Project Helios was certainly ambitious. The plan was to carpet 200 square kilometres of Greek land with solar panels, starting in Crete. It had been announced by the Greek energy minister in Hamburg in September 2011. The cost was up to €20 billion, with €3.5 billion probably paid for by German investors. The electricity generated was then to be transmitted through a new €10 billion line to Germany, providing 2 gigawatts of green solar energy by 2020 and 10 gigawatts by 2050. It sounded like a win-win for everyone. As the boss of the private solar park at Athens airport told me, ‘Greece can be the Saudi of solar.’ At the time, Greece’s annual solar output of 0.2 gigawatts was tiny for a country with 300 sunny days a year and which received 50 per cent more solar radiation than Germany, the world’s leader in solar power production. There were also advantages for Germany: the provision of Greek solar power would help to dilute its reliance on Russian gas.

But what paragraph 13 seemed to suggest was that the first chunk of the optimistic estimate of €80 billion of expected revenues would flow directly to Greece’s European creditors. Greece was being forced to mortgage its sunshine to pay for the bailout.

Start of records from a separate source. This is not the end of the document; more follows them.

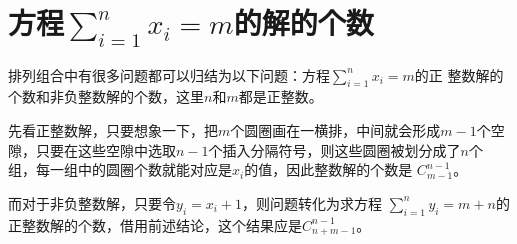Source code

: 
\section{方程$\sum_{i=1}^nx_i=m$的解的个数}
\label{sec:solve-number-of-equation}

排列组合中有很多问题都可以归结为以下问题：方程$\sum_{i=1}^nx_i=m$的正
整数解的个数和非负整数解的个数，这里$n$和$m$都是正整数。

先看正整数解，只要想象一下，把$m$个圆圈画在一横排，中间就会形成$m-1$个空
隙，只要在这些空隙中选取$n-1$个插入分隔符号，则这些圆圈被划分成了$n$个
组，每一组中的圆圈个数就能对应是$x_i$的值，因此整数解的个数是
$C_{m-1}^{n-1}$。

而对于非负整数解，只要令$y_i=x_i+1$，则问题转化为求方程
$\sum_{i=1}^ny_i=m+n$的正整数解的个数，借用前述结论，这个结果应是$C_{n+m-1}^{n-1}$。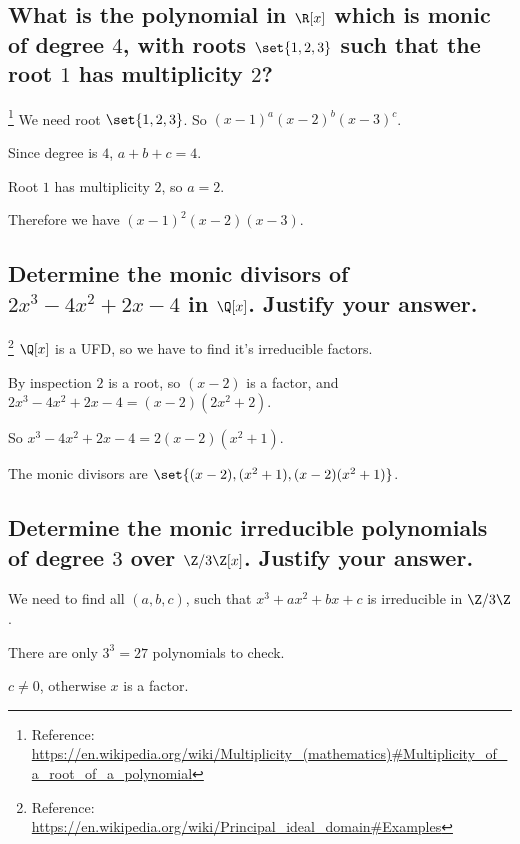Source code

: \section[Problem 1]{}
    \subsection[(i)]{What is the polynomial in $\R[x]$ which is monic of degree $4$,
        with roots $\set{1,2,3}$ such that the root $1$ has multiplicity $2$?}
        \footnote{Reference: \url{https://en.wikipedia.org/wiki/Multiplicity_(mathematics)\#Multiplicity_of_a_root_of_a_polynomial}}
        We need root $\set{1,2,3}$.
        So $(x-1)^a (x-2)^b (x-3)^c$.

        Since degree is $4$, $a+b+c = 4$.

        Root $1$ has multiplicity $2$, so $a = 2$.

        Therefore we have $(x-1)^2 (x-2) (x-3)$.

    \subsection[(ii)]{Determine the monic divisors of $2x^3 - 4x^2 + 2x - 4$ in $\Q[x]$.
        Justify your answer.}
        \footnote{Reference: \url{https://en.wikipedia.org/wiki/Principal_ideal_domain\#Examples}}
        $\Q[x]$ is a UFD, so we have to find it's irreducible factors.

        By inspection $2$ is a root, so $(x-2)$ is a factor,
        and $2x^3 - 4x^2 + 2x - 4 = (x-2)(2x^2 + 2)$.

        So $x^3 - 4x^2 + 2x - 4 = 2(x-2)(x^2 + 1)$.

        The monic divisors are $\set{(x-2), (x^2+1), (x-2)(x^2+1)}$.
        

    \subsection[(iii)]{Determine the monic irreducible polynomials of degree $3$ over $\Z/3\Z[x]$.
        Justify your answer.}

        We need to find all $(a,b,c)$,
        such that $x^3 + ax^2 + bx + c$ is irreducible in $\Z / 3\Z$.

        There are only $3^3 = 27$ polynomials to check.

        $c \neq 0$, otherwise $x$ is a factor.

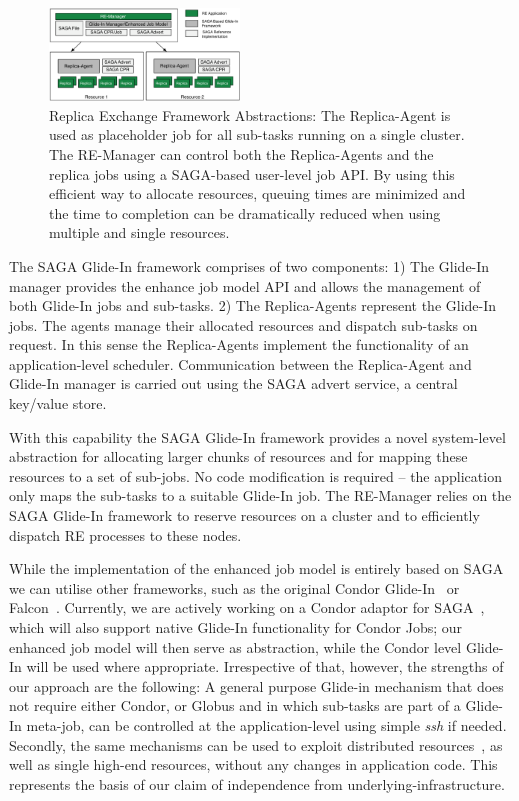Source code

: \documentclass{llncs}
\begin{document}
\up
\begin{figure}[htbp]
    \centering
        \includegraphics[width=0.45\textwidth]{remdmanager_v11.pdf}
        \caption{Replica Exchange Framework Abstractions: The
          Replica-Agent is used as placeholder job for all sub-tasks
          running on a single cluster. The RE-Manager can control both
          the Replica-Agents and the replica jobs using a SAGA-based
          user-level job API. By using this efficient way to allocate
          resources, queuing times are minimized and the time to
          completion can be dramatically reduced when using multiple
          and single resources. \up}
    \label{fig:remdmanager_v11}
\end{figure}  


The SAGA Glide-In framework comprises of two components: 1) The
Glide-In manager provides the enhance job model API and allows the
management of both Glide-In jobs and sub-tasks.  2) The Replica-Agents
represent the Glide-In jobs. The agents manage their allocated
resources and dispatch sub-tasks on request. In this sense the
Replica-Agents implement the functionality of an application-level
scheduler. Communication between the Replica-Agent and Glide-In
manager is carried out using the SAGA advert service, a central
key/value store.

With this capability the SAGA Glide-In framework provides a novel
system-level abstraction for allocating larger chunks of resources and
for mapping these resources to a set of sub-jobs.%
No code modification is required -- the application only maps the
sub-tasks to a suitable Glide-In job.  The RE-Manager relies on the
SAGA Glide-In framework to reserve resources on a cluster and to
efficiently dispatch RE processes to these nodes.

While the implementation of the enhanced job model is entirely based
on SAGA %
we can utilise other frameworks, such as the original Condor
Glide-In~\cite{citeulike:291860} or Falcon~\cite{1362680}. Currently,
we are actively working on a Condor adaptor for
SAGA~\cite{saga_condor}, which will also support native Glide-In
functionality for Condor Jobs; our enhanced job model will then serve
as abstraction, while the Condor level Glide-In will be used where
appropriate.  Irrespective of that, however, the strengths of our
approach are the following: A general purpose Glide-in mechanism that
does not require either Condor, or Globus and in which sub-tasks are
part of a Glide-In meta-job, can be controlled at the
application-level using simple {\it ssh} if needed. Secondly, the same
mechanisms can be used to exploit distributed
resources~\cite{repex_ptrsa}, as well as single high-end resources,
without any changes in application code.  This represents the basis of
our claim of independence from underlying-infrastructure.
\end{document}
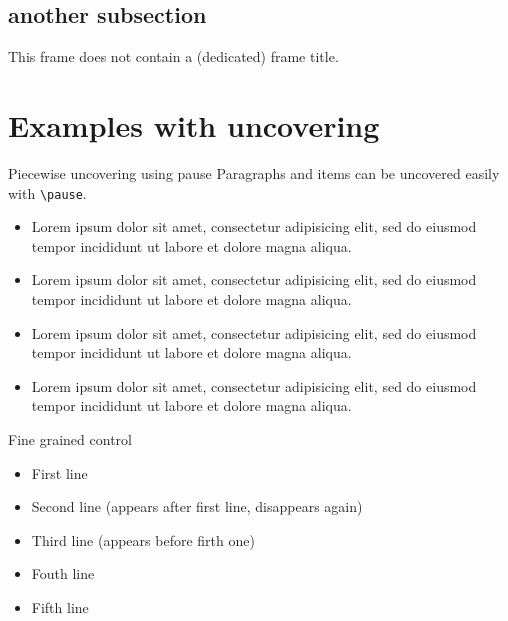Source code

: \documentclass[]{beamer}
\begin{document}
\subsection{another subsection}

\begin{frame}
  This frame does not contain a (dedicated) frame title.
\end{frame}

\section{Examples with uncovering}

\begin{frame}{Piecewise uncovering using pause}
  Paragraphs and items can be uncovered easily with \texttt{\textbackslash pause}.
  \pause
  \begin{itemize}
    \item Lorem ipsum dolor sit amet, consectetur adipisicing elit, sed do eiusmod tempor incididunt ut labore et dolore magna aliqua. 
      \pause
    \item Lorem ipsum dolor sit amet, consectetur adipisicing elit, sed do eiusmod tempor incididunt ut labore et dolore magna aliqua. 
      \pause
    \item Lorem ipsum dolor sit amet, consectetur adipisicing elit, sed do eiusmod tempor incididunt ut labore et dolore magna aliqua. 
      \pause
    \item Lorem ipsum dolor sit amet, consectetur adipisicing elit, sed do eiusmod tempor incididunt ut labore et dolore magna aliqua. 
  \end{itemize}
\end{frame}

\begin{frame}{Fine grained control}
  \begin{itemize}
    \item<1-> First line
    \item<2>  Second line (appears after first line, disappears again)
    \item<3-4> Third line (appears before firth one)
    \item<4-> Fouth line
    \item<5-> Fifth line
  \end{itemize}

\end{frame}
\end{document}
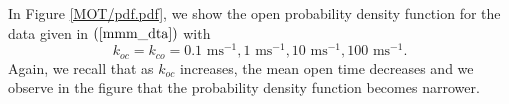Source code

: In Figure \ref{MOT/pdf.pdf}, we show the open probability density function for the data given
in $\left( \ref{mmm_dta}\right)  $ with
\[
k_{oc}=k_{co}=0.1 \text{ ms}^{-1},1\text{ ms}^{-1},10\text{ ms}^{-1},100 \text{ ms}^{-1}.
\]
Again, we recall that as $k_{oc}$ increases, the mean open time
decreases and we observe in the figure that the probability density function
becomes narrower.


\bigskip

\begin{comment}
\subsection{The limit of the zero mean open time}


\end{comment}
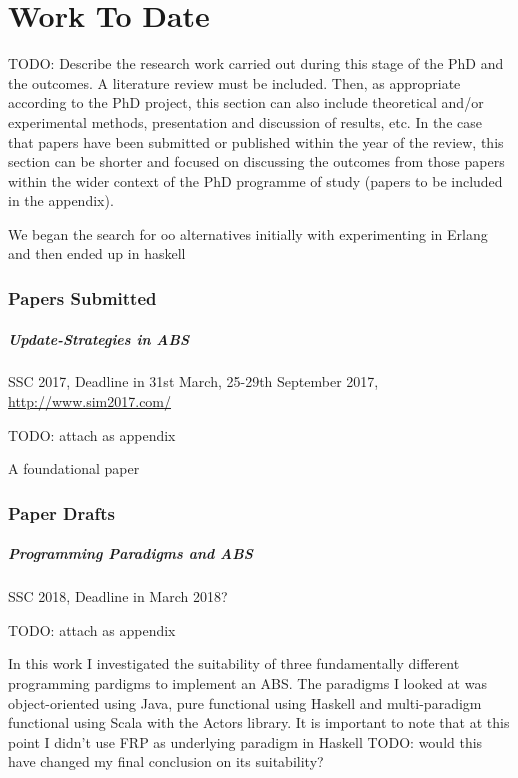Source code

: \chapter{Work To Date}
\label{chap:work}

TODO: Describe the research work carried out during this stage of the PhD and the outcomes. A literature review must be included. Then, as appropriate according to the PhD project, this section can also include theoretical and/or experimental methods, presentation and discussion of results, etc. In the case that papers have been submitted or published within the year of the review, this section can be shorter and focused on discussing the outcomes from those papers within the wider context of the PhD programme of study (papers to be included in the appendix).

We began the search for oo alternatives initially with experimenting in Erlang and then ended up in haskell

\subsection{Papers Submitted}
\paragraph{Update-Strategies in ABS}
SSC 2017, Deadline in 31st March, 25-29th September 2017, \url{http://www.sim2017.com/}


TODO: attach as appendix

A foundational paper

\subsection{Paper Drafts}
\paragraph{Programming Paradigms and ABS}
SSC 2018, Deadline in March 2018?

TODO: attach as appendix

In this work I investigated the suitability of three fundamentally different programming pardigms to implement an ABS. The paradigms I looked at was object-oriented using Java, pure functional using Haskell and multi-paradigm functional using Scala with the Actors library. It is important to note that at this point I didn't use FRP as underlying paradigm in Haskell TODO: would this have changed my final conclusion on its suitability?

The twist emerged later in Athens. George Papandreou told friends that he consented to the deal at the European Council under pressure from northern European countries to come up with some security for the expanded bailout. Mark Rutte, the Dutch prime minister, was one of the loudest voices calling for some kind of guarantee from Greece. At this point, German chancellor Angela Merkel dodged laying down the law directly to Greece. It worked better for all concerned if smaller members of the triple A creditor bloc got their hands dirty rather than Berlin. The putative solar swap was a striking symbol of how Greece was no longer master of its own destiny.

From
demos kratos
to
technos kratos

Sunshine was not the only asset owned by the Greek government. At the old Athens airport, on the Athens Riviera, the case for the Dutch and German position could be viewed up close. It had remained closed for a decade and largely abandoned since the 2004 Olympic Games. Intact aircraft remain at the side of the runway, used for training emergency services. Part of the old airport hosted a major cluster of Olympic venues. Again, most lie unused, totems of the excess spending during the good times required to host the Games. The original plan had been to create a massive park for Athenians. But hard times meant hard choices, and a more commercial redevelopment plan emerged for a plot of land twice the size of Monaco, with its own marina. There was no shortage of takers to spend billions of euros to develop what would have been the largest redevelopment in Europe, but the Troika representatives faced a reluctance to sell.

‘They told us that they had reserved it to build an aquarium. It’s a kind of craziness that reflected the real issue: ideologically they were very much against our organisations,’ said one Troika official.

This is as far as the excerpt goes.